=== Section Start ===

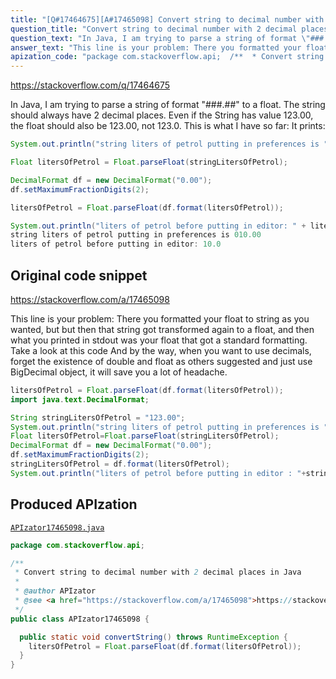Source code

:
 ```yaml
---
title: "[Q#17464675][A#17465098] Convert string to decimal number with 2 decimal places in Java"
question_title: "Convert string to decimal number with 2 decimal places in Java"
question_text: "In Java, I am trying to parse a string of format \"###.##\" to a float.  The string should always have 2 decimal places. Even if the String has value 123.00, the float should also be 123.00, not 123.0. This is what I have so far: It prints:"
answer_text: "This line is your problem: There you formatted your float to string as you wanted, but but then that string got transformed again to a float, and then what you printed in stdout was  your float that got a standard formatting. Take a look at this code And by the way, when you want to use decimals, forget the existence of double and float as others suggested and just use BigDecimal object, it will save you a lot of headache."
apization_code: "package com.stackoverflow.api;  /**  * Convert string to decimal number with 2 decimal places in Java  *  * @author APIzator  * @see <a href=\"https://stackoverflow.com/a/17465098\">https://stackoverflow.com/a/17465098</a>  */ public class APIzator17465098 {    public static void convertString() throws RuntimeException {     litersOfPetrol = Float.parseFloat(df.format(litersOfPetrol));   } }"
---
```


https://stackoverflow.com/q/17464675

In Java, I am trying to parse a string of format &quot;###.##&quot; to a float.  The string should always have 2 decimal places.
Even if the String has value 123.00, the float should also be 123.00, not 123.0.
This is what I have so far:
It prints:


```java
System.out.println("string liters of petrol putting in preferences is " + stringLitersOfPetrol);

Float litersOfPetrol = Float.parseFloat(stringLitersOfPetrol);

DecimalFormat df = new DecimalFormat("0.00");
df.setMaximumFractionDigits(2);

litersOfPetrol = Float.parseFloat(df.format(litersOfPetrol));

System.out.println("liters of petrol before putting in editor: " + litersOfPetrol);
string liters of petrol putting in preferences is 010.00 
liters of petrol before putting in editor: 10.0
```


## Original code snippet

https://stackoverflow.com/a/17465098

This line is your problem:
There you formatted your float to string as you wanted, but but then that string got transformed again to a float, and then what you printed in stdout was  your float that got a standard formatting. Take a look at this code
And by the way, when you want to use decimals, forget the existence of double and float as others suggested and just use BigDecimal object, it will save you a lot of headache.

```java
litersOfPetrol = Float.parseFloat(df.format(litersOfPetrol));
import java.text.DecimalFormat;

String stringLitersOfPetrol = "123.00";
System.out.println("string liters of petrol putting in preferences is "+stringLitersOfPetrol);
Float litersOfPetrol=Float.parseFloat(stringLitersOfPetrol);
DecimalFormat df = new DecimalFormat("0.00");
df.setMaximumFractionDigits(2);
stringLitersOfPetrol = df.format(litersOfPetrol);
System.out.println("liters of petrol before putting in editor : "+stringLitersOfPetrol);
```

## Produced APIzation

[`APIzator17465098.java`](https://github.com/pasqualesalza/apization-temp-data/raw/master/apizations/java/APIzator17465098.java)

```java
package com.stackoverflow.api;

/**
 * Convert string to decimal number with 2 decimal places in Java
 *
 * @author APIzator
 * @see <a href="https://stackoverflow.com/a/17465098">https://stackoverflow.com/a/17465098</a>
 */
public class APIzator17465098 {

  public static void convertString() throws RuntimeException {
    litersOfPetrol = Float.parseFloat(df.format(litersOfPetrol));
  }
}

```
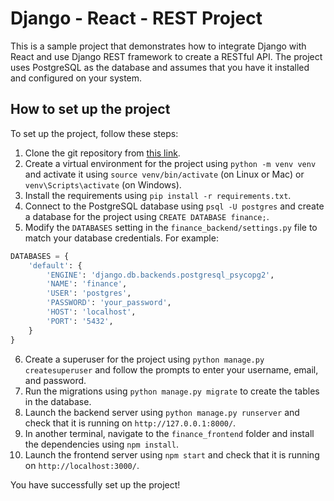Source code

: # Django - React - REST Project

This is a sample project that demonstrates how to integrate Django with React and use Django REST framework to create a RESTful API. The project uses PostgreSQL as the database and assumes that you have it installed and configured on your system.

## How to set up the project

To set up the project, follow these steps:

1. Clone the git repository from [this link](https://github.com/starzo1/django_stocks).
2. Create a virtual environment for the project using `python -m venv venv` and activate it using `source venv/bin/activate` (on Linux or Mac) or `venv\Scripts\activate` (on Windows).
3. Install the requirements using `pip install -r requirements.txt`.
4. Connect to the PostgreSQL database using `psql -U postgres` and create a database for the project using `CREATE DATABASE finance;`.
5. Modify the `DATABASES` setting in the `finance_backend/settings.py` file to match your database credentials. For example:

```python
DATABASES = {
    'default': {
        'ENGINE': 'django.db.backends.postgresql_psycopg2',
        'NAME': 'finance',
        'USER': 'postgres',
        'PASSWORD': 'your_password',
        'HOST': 'localhost',
        'PORT': '5432',
    }
}
```

6. Create a superuser for the project using `python manage.py createsuperuser` and follow the prompts to enter your username, email, and password.
7. Run the migrations using `python manage.py migrate` to create the tables in the database.
8. Launch the backend server using `python manage.py runserver` and check that it is running on `http://127.0.0.1:8000/`.
9. In another terminal, navigate to the `finance_frontend` folder and install the dependencies using `npm install`.
10. Launch the frontend server using `npm start` and check that it is running on `http://localhost:3000/`.

You have successfully set up the project!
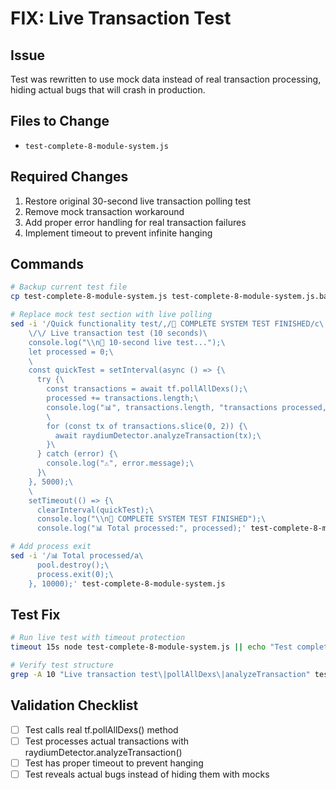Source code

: # FIX: Live Transaction Test

## Issue
Test was rewritten to use mock data instead of real transaction processing, hiding actual bugs that will crash in production.

## Files to Change
- `test-complete-8-module-system.js`

## Required Changes
1. Restore original 30-second live transaction polling test
2. Remove mock transaction workaround
3. Add proper error handling for real transaction failures
4. Implement timeout to prevent infinite hanging

## Commands
```bash
# Backup current test file
cp test-complete-8-module-system.js test-complete-8-module-system.js.backup

# Replace mock test section with live polling
sed -i '/Quick functionality test/,/🎉 COMPLETE SYSTEM TEST FINISHED/c\
    \/\/ Live transaction test (10 seconds)\
    console.log("\\n🎯 10-second live test...");\
    let processed = 0;\
    \
    const quickTest = setInterval(async () => {\
      try {\
        const transactions = await tf.pollAllDexs();\
        processed += transactions.length;\
        console.log("📊", transactions.length, "transactions processed, total:", processed);\
        \
        for (const tx of transactions.slice(0, 2)) {\
          await raydiumDetector.analyzeTransaction(tx);\
        }\
      } catch (error) {\
        console.log("⚠️", error.message);\
      }\
    }, 5000);\
    \
    setTimeout(() => {\
      clearInterval(quickTest);\
      console.log("\\n🎉 COMPLETE SYSTEM TEST FINISHED");\
      console.log("📊 Total processed:", processed);' test-complete-8-module-system.js

# Add process exit
sed -i '/📊 Total processed/a\
      pool.destroy();\
      process.exit(0);\
    }, 10000);' test-complete-8-module-system.js
```

## Test Fix
```bash
# Run live test with timeout protection
timeout 15s node test-complete-8-module-system.js || echo "Test completed or timed out safely"

# Verify test structure
grep -A 10 "Live transaction test\|pollAllDexs\|analyzeTransaction" test-complete-8-module-system.js
```

## Validation Checklist
- ☐ Test calls real tf.pollAllDexs() method
- ☐ Test processes actual transactions with raydiumDetector.analyzeTransaction()
- ☐ Test has proper timeout to prevent hanging
- ☐ Test reveals actual bugs instead of hiding them with mocks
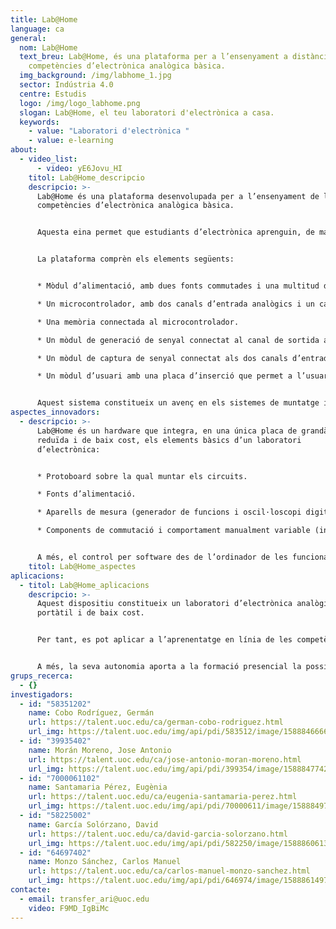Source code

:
 ```yaml
---
title: Lab@Home
language: ca
general:
  nom: Lab@Home
  text_breu: Lab@Home, és una plataforma per a l’ensenyament a distància de les
    competències d’electrònica analògica bàsica.
  img_background: /img/labhome_1.jpg
  sector: Indústria 4.0
  centre: Estudis
  logo: /img/logo_labhome.png
  slogan: Lab@Home, el teu laboratori d'electrònica a casa.
  keywords:
    - value: "Laboratori d'electrònica "
    - value: e-learning
about:
  - video_list:
      - video: yE6Jovu_HI
    titol: Lab@Home_descripcio
    descripcio: >-
      Lab@Home és una plataforma desenvolupada per a l’ensenyament de les
      competències d’electrònica analògica bàsica. 


      Aquesta eina permet que estudiants d’electrònica aprenguin, de manera pràctica, el disseny i muntatge de circuits electrònics i també la utilització d’aparells de generació de senyals propis d’un laboratori d’electrònica. 


      La plataforma comprèn els elements següents:


      * Mòdul d’alimentació, amb dues fonts commutades i una multitud de reguladors lineals, connectat a l’alimentador. 

      * Un microcontrolador, amb dos canals d’entrada analògics i un canal de sortida analògic, amb connexió a l’ordinador i al mòdul d’alimentació. 

      * Una memòria connectada al microcontrolador. 

      * Un mòdul de generació de senyal connectat al canal de sortida analògic del microcontrolador i al mòdul d’usuari. 

      * Un mòdul de captura de senyal connectat als dos canals d’entrada analògics del microcontrolador i al mòdul d’usuari. 

      * Un mòdul d’usuari amb una placa d’inserció que permet a l’usuari muntar circuits electrònics i amb connexions al mòdul de captura de senyal, al mòdul de generació de senyal i al mòdul d’alimentació. 


      Aquest sistema constitueix un avenç en els sistemes de muntatge i mesurament de circuits electrònics per a l’àmbit acadèmic.
aspectes_innovadors:
  - descripcio: >-
      Lab@Home és un hardware que integra, en una única placa de grandària
      reduïda i de baix cost, els elements bàsics d’un laboratori
      d’electrònica: 


      * Protoboard sobre la qual muntar els circuits. 

      * Fonts d’alimentació. 

      * Aparells de mesura (generador de funcions i oscil·loscopi digital). 

      * Components de commutació i comportament manualment variable (interruptor, polsador i potenciòmetre multivolta). 


      A més, el control per software des de l’ordinador de les funcionalitats dels aparells de mesura inclosos a la placa és independent del llenguatge de programació o plataforma software que es vulgui emprar per fer-ho.
    titol: Lab@Home_aspectes
aplicacions:
  - titol: Lab@Home_aplicacions
    descripcio: >-
      Aquest dispositiu constitueix un laboratori d’electrònica analògica
      portàtil i de baix cost. 


      Per tant, es pot aplicar a l’aprenentatge en línia de les competències d’electrònica bàsica (disseny i muntatge de circuits electrònics, i utilització d’aparells de generació de senyals i mesurament propis d’un laboratori) que s’adquireixen en l’ensenyament presencial. 


      A més, la seva autonomia aporta a la formació presencial la possibilitat d’optimitzar el temps de pràctica al laboratori, la qual cosa permet que l’ensenyament pugui adequar-se als diferents ritmes d’aprenentatge dels estudiants.
grups_recerca:
  - {}
investigadors:
  - id: "58351202"
    name: Cobo Rodríguez, Germán
    url: https://talent.uoc.edu/ca/german-cobo-rodriguez.html
    url_img: https://talent.uoc.edu/img/api/pdi/583512/image/1588846666246
  - id: "39935402"
    name: Morán Moreno, Jose Antonio
    url: https://talent.uoc.edu/ca/jose-antonio-moran-moreno.html
    url_img: https://talent.uoc.edu/img/api/pdi/399354/image/1588847742038
  - id: "7000061102"
    name: Santamaria Pérez, Eugènia
    url: https://talent.uoc.edu/ca/eugenia-santamaria-perez.html
    url_img: https://talent.uoc.edu/img/api/pdi/70000611/image/1588849761330
  - id: "58225002"
    name: García Solórzano, David
    url: https://talent.uoc.edu/ca/david-garcia-solorzano.html
    url_img: https://talent.uoc.edu/img/api/pdi/582250/image/1588860613822
  - id: "64697402"
    name: Monzo Sánchez, Carlos Manuel
    url: https://talent.uoc.edu/ca/carlos-manuel-monzo-sanchez.html
    url_img: https://talent.uoc.edu/img/api/pdi/646974/image/1588861497239
contacte:
  - email: transfer_ari@uoc.edu
    video: F9MD_IgBiMc
---
```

=== Section End ===

Using the data above, return each line that includes the word "electrònica".

    competències d’electrònica analògica bàsica.
  slogan: Lab@Home, el teu laboratori d'electrònica a casa.
    - value: "Laboratori d'electrònica "
      competències d’electrònica analògica bàsica. 
      Aquesta eina permet que estudiants d’electrònica aprenguin, de manera pràctica, el disseny i muntatge de circuits electrònics i també la utilització d’aparells de generació de senyals propis d’un laboratori d’electrònica. 
      d’electrònica: 
      Aquest dispositiu constitueix un laboratori d’electrònica analògica
      Per tant, es pot aplicar a l’aprenentatge en línia de les competències d’electrònica bàsica (disseny i muntatge de circuits electrònics, i utilització d’aparells de generació de senyals i mesurament propis d’un laboratori) que s’adquireixen en l’ensenyament presencial. 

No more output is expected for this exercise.